The first written evidence of earthquakes in the Americas is represented as pictograms in codices and annals drafted in the first few years after the Spanish conquest. The main source of earthquakes in pre‐Hispanic times comes from the codex Telleriano‐Remensis. There are 12 earthquakes reported in the Telleriano‐Remensis, from 1460 to 1542. Earthquakes reported in this codex show the date of occurrence of the earthquake and other natural phenomena and social events. However, there is little information on the damage or on the precise location where the earthquakes were felt. Thus, although they represent the first written chronology of earthquakes in the Americas, little seismological information can be extracted from them.
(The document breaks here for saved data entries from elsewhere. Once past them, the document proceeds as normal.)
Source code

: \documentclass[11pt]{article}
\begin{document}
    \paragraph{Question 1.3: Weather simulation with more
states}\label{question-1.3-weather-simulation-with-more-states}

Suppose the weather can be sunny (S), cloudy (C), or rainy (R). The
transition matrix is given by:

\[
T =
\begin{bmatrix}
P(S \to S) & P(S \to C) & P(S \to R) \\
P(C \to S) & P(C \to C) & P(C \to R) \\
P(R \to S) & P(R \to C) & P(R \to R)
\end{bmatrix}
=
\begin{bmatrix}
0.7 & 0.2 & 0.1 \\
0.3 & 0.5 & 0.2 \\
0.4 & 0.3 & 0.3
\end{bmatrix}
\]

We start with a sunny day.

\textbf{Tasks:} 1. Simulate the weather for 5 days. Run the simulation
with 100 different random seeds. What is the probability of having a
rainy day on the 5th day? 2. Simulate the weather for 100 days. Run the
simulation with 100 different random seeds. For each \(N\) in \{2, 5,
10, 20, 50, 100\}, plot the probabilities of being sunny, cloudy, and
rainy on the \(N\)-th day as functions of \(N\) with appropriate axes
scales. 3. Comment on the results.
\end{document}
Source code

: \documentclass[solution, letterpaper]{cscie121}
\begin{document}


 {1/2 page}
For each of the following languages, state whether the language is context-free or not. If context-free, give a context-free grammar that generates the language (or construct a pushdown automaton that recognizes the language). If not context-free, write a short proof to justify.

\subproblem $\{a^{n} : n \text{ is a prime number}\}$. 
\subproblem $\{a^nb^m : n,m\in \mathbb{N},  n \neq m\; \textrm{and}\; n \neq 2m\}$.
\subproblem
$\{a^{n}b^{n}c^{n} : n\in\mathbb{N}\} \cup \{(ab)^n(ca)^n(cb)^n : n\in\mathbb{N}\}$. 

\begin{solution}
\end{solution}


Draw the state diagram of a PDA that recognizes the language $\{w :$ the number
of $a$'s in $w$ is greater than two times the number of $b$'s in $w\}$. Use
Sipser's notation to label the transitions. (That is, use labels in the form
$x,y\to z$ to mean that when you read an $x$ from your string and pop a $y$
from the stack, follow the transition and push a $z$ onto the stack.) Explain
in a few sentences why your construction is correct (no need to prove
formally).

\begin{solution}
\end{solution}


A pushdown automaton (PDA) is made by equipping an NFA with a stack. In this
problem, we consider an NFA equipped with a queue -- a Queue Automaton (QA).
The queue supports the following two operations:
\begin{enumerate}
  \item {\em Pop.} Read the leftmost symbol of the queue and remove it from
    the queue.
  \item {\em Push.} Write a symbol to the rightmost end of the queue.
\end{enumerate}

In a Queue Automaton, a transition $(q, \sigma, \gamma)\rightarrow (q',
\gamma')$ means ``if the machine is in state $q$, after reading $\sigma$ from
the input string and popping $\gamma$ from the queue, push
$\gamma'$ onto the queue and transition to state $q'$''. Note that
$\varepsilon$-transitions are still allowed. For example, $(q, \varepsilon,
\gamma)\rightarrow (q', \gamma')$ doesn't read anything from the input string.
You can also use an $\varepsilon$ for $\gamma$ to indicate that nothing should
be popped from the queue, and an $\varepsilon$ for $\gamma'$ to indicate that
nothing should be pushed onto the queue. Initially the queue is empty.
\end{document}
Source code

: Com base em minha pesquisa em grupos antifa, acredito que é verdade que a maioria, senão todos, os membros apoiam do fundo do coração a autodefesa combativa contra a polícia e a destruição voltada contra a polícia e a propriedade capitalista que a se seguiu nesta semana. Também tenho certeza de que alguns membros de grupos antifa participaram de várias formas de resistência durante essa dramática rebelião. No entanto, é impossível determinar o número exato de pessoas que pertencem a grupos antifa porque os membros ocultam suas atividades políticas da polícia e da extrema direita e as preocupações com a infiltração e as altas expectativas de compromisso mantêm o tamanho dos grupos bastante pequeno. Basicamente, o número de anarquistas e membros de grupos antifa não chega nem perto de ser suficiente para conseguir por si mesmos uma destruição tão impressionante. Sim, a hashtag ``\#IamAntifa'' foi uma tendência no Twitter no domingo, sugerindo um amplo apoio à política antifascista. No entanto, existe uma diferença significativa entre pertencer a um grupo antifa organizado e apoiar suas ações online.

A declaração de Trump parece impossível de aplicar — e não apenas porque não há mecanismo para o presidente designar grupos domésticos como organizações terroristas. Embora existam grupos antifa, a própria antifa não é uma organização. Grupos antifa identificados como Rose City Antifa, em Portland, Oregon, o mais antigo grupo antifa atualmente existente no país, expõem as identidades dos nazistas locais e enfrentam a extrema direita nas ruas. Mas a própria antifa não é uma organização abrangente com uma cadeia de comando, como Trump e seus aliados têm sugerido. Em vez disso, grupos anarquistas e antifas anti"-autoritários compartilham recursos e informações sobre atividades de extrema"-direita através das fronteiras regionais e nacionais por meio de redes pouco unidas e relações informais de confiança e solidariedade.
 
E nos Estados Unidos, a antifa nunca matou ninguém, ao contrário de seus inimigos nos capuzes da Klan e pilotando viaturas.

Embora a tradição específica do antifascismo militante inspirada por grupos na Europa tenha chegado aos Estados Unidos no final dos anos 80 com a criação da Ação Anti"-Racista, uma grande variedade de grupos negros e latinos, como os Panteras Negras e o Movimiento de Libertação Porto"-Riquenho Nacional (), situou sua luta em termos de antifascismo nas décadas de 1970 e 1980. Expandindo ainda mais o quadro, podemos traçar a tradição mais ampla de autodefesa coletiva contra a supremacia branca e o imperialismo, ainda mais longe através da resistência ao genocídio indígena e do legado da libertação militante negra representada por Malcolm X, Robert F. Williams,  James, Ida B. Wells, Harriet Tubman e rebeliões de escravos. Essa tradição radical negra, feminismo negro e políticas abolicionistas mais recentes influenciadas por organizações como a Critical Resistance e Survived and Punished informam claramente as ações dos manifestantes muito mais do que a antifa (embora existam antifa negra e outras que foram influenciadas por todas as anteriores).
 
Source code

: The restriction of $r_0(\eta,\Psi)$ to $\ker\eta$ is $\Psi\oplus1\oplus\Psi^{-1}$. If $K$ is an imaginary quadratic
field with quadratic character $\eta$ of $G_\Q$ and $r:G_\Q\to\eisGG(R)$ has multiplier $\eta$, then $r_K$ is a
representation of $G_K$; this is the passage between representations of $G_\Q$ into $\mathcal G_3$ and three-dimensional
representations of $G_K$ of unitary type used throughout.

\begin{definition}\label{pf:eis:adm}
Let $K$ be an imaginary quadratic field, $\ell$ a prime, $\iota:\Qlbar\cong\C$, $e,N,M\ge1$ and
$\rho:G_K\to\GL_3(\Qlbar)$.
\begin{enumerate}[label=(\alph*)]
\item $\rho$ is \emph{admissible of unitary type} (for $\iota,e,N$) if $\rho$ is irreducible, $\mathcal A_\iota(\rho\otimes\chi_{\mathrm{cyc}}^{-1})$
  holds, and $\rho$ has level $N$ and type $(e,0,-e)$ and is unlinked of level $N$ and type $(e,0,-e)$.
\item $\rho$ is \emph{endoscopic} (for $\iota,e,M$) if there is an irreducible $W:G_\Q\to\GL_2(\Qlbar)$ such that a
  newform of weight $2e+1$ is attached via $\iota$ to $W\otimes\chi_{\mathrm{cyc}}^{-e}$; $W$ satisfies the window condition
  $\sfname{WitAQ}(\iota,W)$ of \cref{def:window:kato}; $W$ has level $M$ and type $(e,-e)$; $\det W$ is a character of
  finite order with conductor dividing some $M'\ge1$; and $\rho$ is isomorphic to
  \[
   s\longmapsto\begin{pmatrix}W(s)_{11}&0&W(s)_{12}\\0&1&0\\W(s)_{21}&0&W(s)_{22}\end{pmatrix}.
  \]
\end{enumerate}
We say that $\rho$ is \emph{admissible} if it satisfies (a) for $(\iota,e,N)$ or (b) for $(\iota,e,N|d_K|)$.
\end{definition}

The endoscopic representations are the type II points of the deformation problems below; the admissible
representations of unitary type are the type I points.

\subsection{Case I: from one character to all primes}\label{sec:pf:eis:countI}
In contrast, there are other accounts written after the Spanish conquest in 1521 that report political and social events that occurred prior to the downfall of the Aztec empire. In some of these annals, there is information on the locations affected by the earthquakes and on the damage caused. In one case, these historical accounts reveal damage and ground effects that suggest the presence of a crustal earthquake near Mexico City. A second interesting earthquake is dated in 1507. The reports indicate damage and landslides near the Guerrero seismic gap, in the region occupied by the Yope culture. This earthquake appears to be a great earthquake in this part of the subduction zone where no large subduction earthquakes have occurred at least in the past 120 yr.